__Material for this task__.
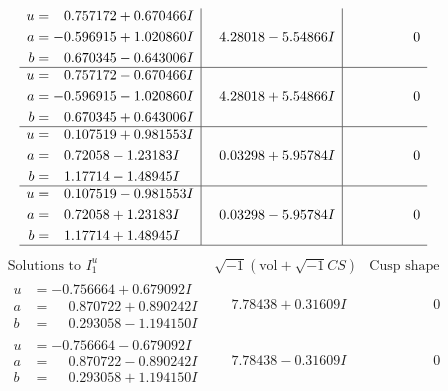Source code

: \documentclass[1p]{elsarticle_modified}
\theoremstyle{definition}
\newcommand{\I}{\sqrt{-1}}
\begin{document}
$$\begin{array}{c|c|c}
\begin{aligned}
u &= \phantom{-}0.757172 + 0.670466 I \\
a &= -0.596915 + 1.020860 I \\
b &= \phantom{-}0.670345 - 0.643006 I\end{aligned}
 & \phantom{-}4.28018 - 5.54866 I & \phantom{-0.000000 } 0 \\ \hline\begin{aligned}
u &= \phantom{-}0.757172 - 0.670466 I \\
a &= -0.596915 - 1.020860 I \\
b &= \phantom{-}0.670345 + 0.643006 I\end{aligned}
 & \phantom{-}4.28018 + 5.54866 I & \phantom{-0.000000 } 0 \\ \hline\begin{aligned}
u &= \phantom{-}0.107519 + 0.981553 I \\
a &= \phantom{-}0.72058 - 1.23183 I \\
b &= \phantom{-}1.17714 - 1.48945 I\end{aligned}
 & \phantom{-}0.03298 + 5.95784 I & \phantom{-0.000000 } 0 \\ \hline\begin{aligned}
u &= \phantom{-}0.107519 - 0.981553 I \\
a &= \phantom{-}0.72058 + 1.23183 I \\
b &= \phantom{-}1.17714 + 1.48945 I\end{aligned}
 & \phantom{-}0.03298 - 5.95784 I & \phantom{-0.000000 } 0\\
 \hline 
 \end{array}$$\newpage$$\begin{array}{c|c|c}  
\text{Solutions to }I^u_{1}& \I (\text{vol} + \sqrt{-1}CS) & \text{Cusp shape}\\
 \hline 
\begin{aligned}
u &= -0.756664 + 0.679092 I \\
a &= \phantom{-}0.870722 + 0.890242 I \\
b &= \phantom{-}0.293058 - 1.194150 I\end{aligned}
 & \phantom{-}7.78438 + 0.31609 I & \phantom{-0.000000 } 0 \\ \hline\begin{aligned}
u &= -0.756664 - 0.679092 I \\
a &= \phantom{-}0.870722 - 0.890242 I \\
b &= \phantom{-}0.293058 + 1.194150 I\end{aligned}
 & \phantom{-}7.78438 - 0.31609 I & \phantom{-0.000000 } 0 \\ \hline\begin{aligned}

\end{aligned}
\end{array}$$
\end{document}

__Problem details__.
From the first line to the last, write out the data above exactly. Omit the pictures.

__Response__.
Source code

: \documentclass[1p]{elsarticle_modified}
\theoremstyle{definition}
\newcommand{\I}{\sqrt{-1}}
\begin{document}
$$\begin{array}{c|c|c}
\begin{aligned}
u &= \phantom{-}0.757172 + 0.670466 I \\
a &= -0.596915 + 1.020860 I \\
b &= \phantom{-}0.670345 - 0.643006 I\end{aligned}
 & \phantom{-}4.28018 - 5.54866 I & \phantom{-0.000000 } 0 \\ \hline\begin{aligned}
u &= \phantom{-}0.757172 - 0.670466 I \\
a &= -0.596915 - 1.020860 I \\
b &= \phantom{-}0.670345 + 0.643006 I\end{aligned}
 & \phantom{-}4.28018 + 5.54866 I & \phantom{-0.000000 } 0 \\ \hline\begin{aligned}
u &= \phantom{-}0.107519 + 0.981553 I \\
a &= \phantom{-}0.72058 - 1.23183 I \\
b &= \phantom{-}1.17714 - 1.48945 I\end{aligned}
 & \phantom{-}0.03298 + 5.95784 I & \phantom{-0.000000 } 0 \\ \hline\begin{aligned}
u &= \phantom{-}0.107519 - 0.981553 I \\
a &= \phantom{-}0.72058 + 1.23183 I \\
b &= \phantom{-}1.17714 + 1.48945 I\end{aligned}
 & \phantom{-}0.03298 - 5.95784 I & \phantom{-0.000000 } 0\\
 \hline 
 \end{array}$$\newpage$$\begin{array}{c|c|c}  
\text{Solutions to }I^u_{1}& \I (\text{vol} + \sqrt{-1}CS) & \text{Cusp shape}\\
 \hline 
\begin{aligned}
u &= -0.756664 + 0.679092 I \\
a &= \phantom{-}0.870722 + 0.890242 I \\
b &= \phantom{-}0.293058 - 1.194150 I\end{aligned}
 & \phantom{-}7.78438 + 0.31609 I & \phantom{-0.000000 } 0 \\ \hline\begin{aligned}
u &= -0.756664 - 0.679092 I \\
a &= \phantom{-}0.870722 - 0.890242 I \\
b &= \phantom{-}0.293058 + 1.194150 I\end{aligned}
 & \phantom{-}7.78438 - 0.31609 I & \phantom{-0.000000 } 0 \\ \hline\begin{aligned}

\end{aligned}
\end{array}$$
\end{document}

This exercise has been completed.